PRIMERO fue la expectación causada por el irrumpir de un estilo directo, sencillo, poblado de gestos que conectan con esas mayorías que en todas partes exigen liderazgos próximos, cálidos, pendientes del protocolo sólo para romperlo. Siguió el impacto mundial de sus primeras entrevistas y declaraciones, cuidadosamente escogidas aunque siempre con un aire de improvisación, de charla de café en la que todo vale si el interlocutor es sincero y sazona los comentarios con ingenio. Fueron llegando las homilías en Santa Marta, muy a lo párroco de pueblo, inspiradas y sabias. Y al mismo tiempo, con frecuencia cada vez mayor sus irrupciones personalísimas en todo asunto de actualidad, a menudo necesitadas de posterior aclaración y matiz, que entusiasman o irritan hoy a unos, mañana a los contrarios. Los católicos nos hemos tenido que acostumbrar a un pontificado que reserva una sorpresa para cada día del santoral, que entre otras virtudes nos hace adultos porque nos cura de la papolatría en la que quizá nos habíamos instalado. Quiero decir que sin mengua del amor al Papa, hoy es posible encontrar tantos y tan distintos Franciscos como circunstancias y públicos, de forma que quien esté de acuerdo hoy con él, tendrá que estar en íntimo e incómodo desacuerdo mañana sobre ese mismo tema o similar. Parece que esta perplejidad ya acompañaba a los bonaerenses en su día, luego debe ser esta una característica de Jorge Mario Bergoglio que un escritor argentino, Alberto Buela, ha explicado como habilidad muy porteña de decir a cada uno lo que desea oír.
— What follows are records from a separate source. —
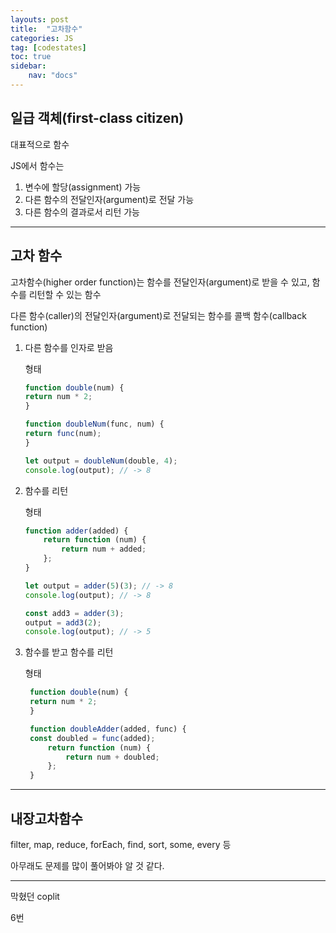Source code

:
 ```yaml
---
layouts: post
title:  "고차함수"
categories: JS
tag: [codestates]
toc: true
sidebar:
    nav: "docs"
---
```



## 일급 객체(first-class citizen)

대표적으로 함수

JS에서 함수는

1. 변수에 할당(assignment) 가능
2. 다른 함수의 전달인자(argument)로 전달 가능
3. 다른 함수의 결과로서 리턴 가능


---


## 고차 함수

고차함수(higher order function)는 함수를 전달인자(argument)로 받을 수 있고, 함수를 리턴할 수 있는 함수

다른 함수(caller)의 전달인자(argument)로 전달되는 함수를 콜백 함수(callback function)

1. 다른 함수를 인자로 받음

    형태
    ```js
    function double(num) {
    return num * 2;
    }

    function doubleNum(func, num) {
    return func(num);
    }

    let output = doubleNum(double, 4);
    console.log(output); // -> 8
    ```

2. 함수를 리턴

    형태
    ```js
    function adder(added) {
        return function (num) {
            return num + added;
        };
    }

    let output = adder(5)(3); // -> 8
    console.log(output); // -> 8

    const add3 = adder(3);
    output = add3(2);
    console.log(output); // -> 5
    ```

3. 함수를 받고 함수를 리턴
   
   형태
   ```js
    function double(num) {
    return num * 2;
    }

    function doubleAdder(added, func) {
    const doubled = func(added);
        return function (num) {
            return num + doubled;
        };
    }
   ```


---


## 내장고차함수


filter, map, reduce, forEach, find, sort, some, every 등

아무래도 문제를 많이 풀어봐야 알 것 같다.


---


막혔던 coplit

6번

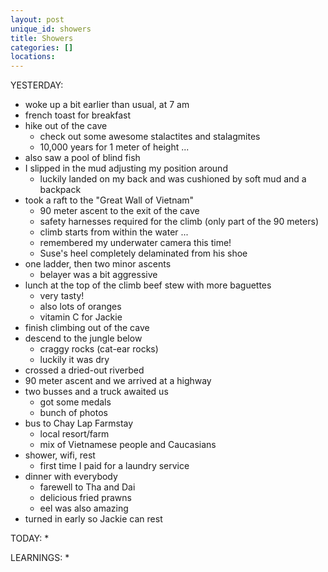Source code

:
 ```yaml
---
layout: post
unique_id: showers
title: Showers
categories: []
locations: 
---
```


YESTERDAY:
* woke up a bit earlier than usual, at 7 am
* french toast for breakfast
* hike out of the cave
  * check out some awesome stalactites and stalagmites
  * 10,000 years for 1 meter of height ...
* also saw a pool of blind fish
* I slipped in the mud adjusting my position around
  * luckily landed on my back and was cushioned by soft mud and a backpack
* took a raft to the "Great Wall of Vietnam"
  * 90 meter ascent to the exit of the cave
  * safety harnesses required for the climb (only part of the 90 meters)
  * climb starts from within the water ...
  * remembered my underwater camera this time!
  * Suse's heel completely delaminated from his shoe
* one ladder, then two minor ascents
  * belayer was a bit aggressive
* lunch at the top of the climb
   beef stew with more baguettes
  * very tasty!
  * also lots of oranges
  * vitamin C for Jackie
* finish climbing out of the cave
* descend to the jungle below
  * craggy rocks (cat-ear rocks)
  * luckily it was dry
* crossed a dried-out riverbed
* 90 meter ascent and we arrived at a highway
* two busses and a truck awaited us
  * got some medals
  * bunch of photos
* bus to Chay Lap Farmstay
  * local resort/farm
  * mix of Vietnamese people and Caucasians
* shower, wifi, rest
  * first time I paid for a laundry service
* dinner with everybody
  * farewell to Tha and Dai
  * delicious fried prawns
  * eel was also amazing
* turned in early so Jackie can rest

TODAY:
* 

LEARNINGS:
* 
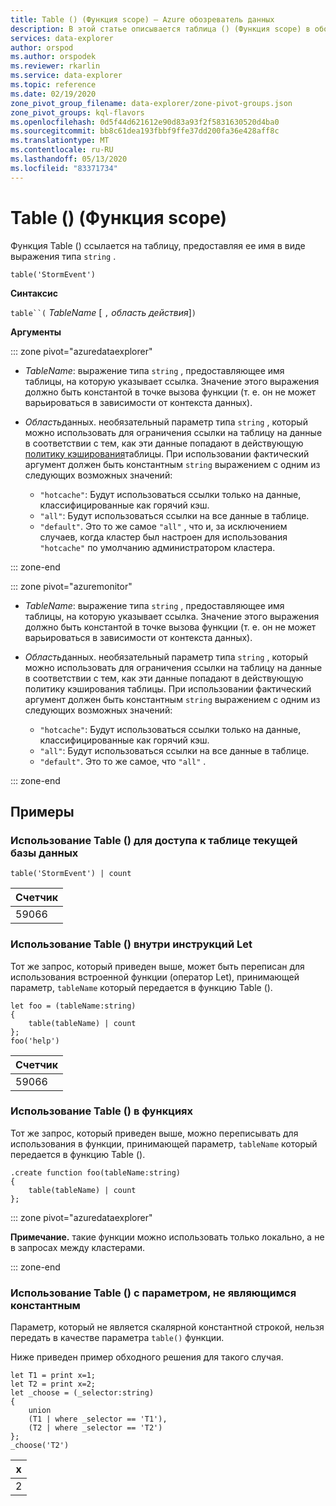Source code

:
 ```yaml
---
title: Table () (Функция scope) — Azure обозреватель данных
description: В этой статье описывается таблица () (Функция scope) в обозреватель данных Azure.
services: data-explorer
author: orspod
ms.author: orspodek
ms.reviewer: rkarlin
ms.service: data-explorer
ms.topic: reference
ms.date: 02/19/2020
zone_pivot_group_filename: data-explorer/zone-pivot-groups.json
zone_pivot_groups: kql-flavors
ms.openlocfilehash: 0d5f44d621612e90d83a93f2f5831630520d4ba0
ms.sourcegitcommit: bb8c61dea193fbbf9ffe37dd200fa36e428aff8c
ms.translationtype: MT
ms.contentlocale: ru-RU
ms.lasthandoff: 05/13/2020
ms.locfileid: "83371734"
---
```

# <a name="table-scope-function"></a>Table () (Функция scope)

Функция Table () ссылается на таблицу, предоставляя ее имя в виде выражения типа `string` .

```kusto
table('StormEvent')
```

**Синтаксис**

`table``(` *TableName* [ `,` *область действия*]`)`

**Аргументы**

::: zone pivot="azuredataexplorer"

* *TableName*: выражение типа `string` , предоставляющее имя таблицы, на которую указывает ссылка. Значение этого выражения должно быть константой в точке вызова функции (т. е. он не может варьироваться в зависимости от контекста данных).

* *Область*данных. необязательный параметр типа `string` , который можно использовать для ограничения ссылки на таблицу на данные в соответствии с тем, как эти данные попадают в действующую [политику кэширования](../management/cachepolicy.md)таблицы. При использовании фактический аргумент должен быть константным `string` выражением с одним из следующих возможных значений:

    - `"hotcache"`: Будут использоваться ссылки только на данные, классифицированные как горячий кэш.
    - `"all"`: Будут использоваться ссылки на все данные в таблице.
    - `"default"`. Это то же самое `"all"` , что и, за исключением случаев, когда кластер был настроен для использования `"hotcache"` по умолчанию администратором кластера.

::: zone-end

::: zone pivot="azuremonitor"

* *TableName*: выражение типа `string` , предоставляющее имя таблицы, на которую указывает ссылка. Значение этого выражения должно быть константой в точке вызова функции (т. е. он не может варьироваться в зависимости от контекста данных).

* *Область*данных. необязательный параметр типа `string` , который можно использовать для ограничения ссылки на таблицу на данные в соответствии с тем, как эти данные попадают в действующую политику кэширования таблицы. При использовании фактический аргумент должен быть константным `string` выражением с одним из следующих возможных значений:

    - `"hotcache"`: Будут использоваться ссылки только на данные, классифицированные как горячий кэш.
    - `"all"`: Будут использоваться ссылки на все данные в таблице.
    - `"default"`. Это то же самое, что `"all"` .

::: zone-end

## <a name="examples"></a>Примеры

### <a name="use-table-to-access-table-of-the-current-database"></a>Использование Table () для доступа к таблице текущей базы данных

<!-- csl: https://help.kusto.windows.net/Samples -->
```kusto
table('StormEvent') | count
```

|Счетчик|
|---|
|59066|

### <a name="use-table-inside-let-statements"></a>Использование Table () внутри инструкций Let

Тот же запрос, который приведен выше, может быть переписан для использования встроенной функции (оператор Let), принимающей параметр, `tableName` который передается в функцию Table ().

<!-- csl: https://help.kusto.windows.net/Samples -->
```kusto
let foo = (tableName:string)
{
    table(tableName) | count
};
foo('help')
```

|Счетчик|
|---|
|59066|

### <a name="use-table-inside-functions"></a>Использование Table () в функциях

Тот же запрос, который приведен выше, можно переписывать для использования в функции, принимающей параметр, `tableName` который передается в функцию Table ().

```kusto
.create function foo(tableName:string)
{
    table(tableName) | count
};
```

::: zone pivot="azuredataexplorer"

**Примечание.** такие функции можно использовать только локально, а не в запросах между кластерами.

::: zone-end

### <a name="use-table-with-non-constant-parameter"></a>Использование Table () с параметром, не являющимся константным

Параметр, который не является скалярной константной строкой, нельзя передать в качестве параметра `table()` функции.

Ниже приведен пример обходного решения для такого случая.

```kusto
let T1 = print x=1;
let T2 = print x=2;
let _choose = (_selector:string)
{
    union
    (T1 | where _selector == 'T1'),
    (T2 | where _selector == 'T2')
};
_choose('T2')

```

|x|
|---|
|2|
Este rasgo de la personalidad de Francisco que se traslada tan fácilmente a su enseñanza ha estado muy presente en el viaje a Suramérica de estos días atrás. Junto a momentos memorables de cercanía a los que más sufren, otros nada afortunados y algún discurso en el que ha deslizado opiniones sobre el papel de España en aquellas tierras, por el que ha llegado a pedir perdón, dolorosas e injustas. Bergoglio, pues, en estado puro, aunque ello le aboque a situaciones tan desairadas como el ya tristemente famoso episodio de la entrega que le hizo Evo Morales de un penoso Cristo clavado al símbolo de la ideología causante de las mayores persecuciones de la historia contra la Iglesia y los cristianos. Y que inexplicablemente él aceptó. Esperemos que la próxima ocurrencia de algún mandatario no sea regalarle otro crucificado, esta vez sobre una esvástica.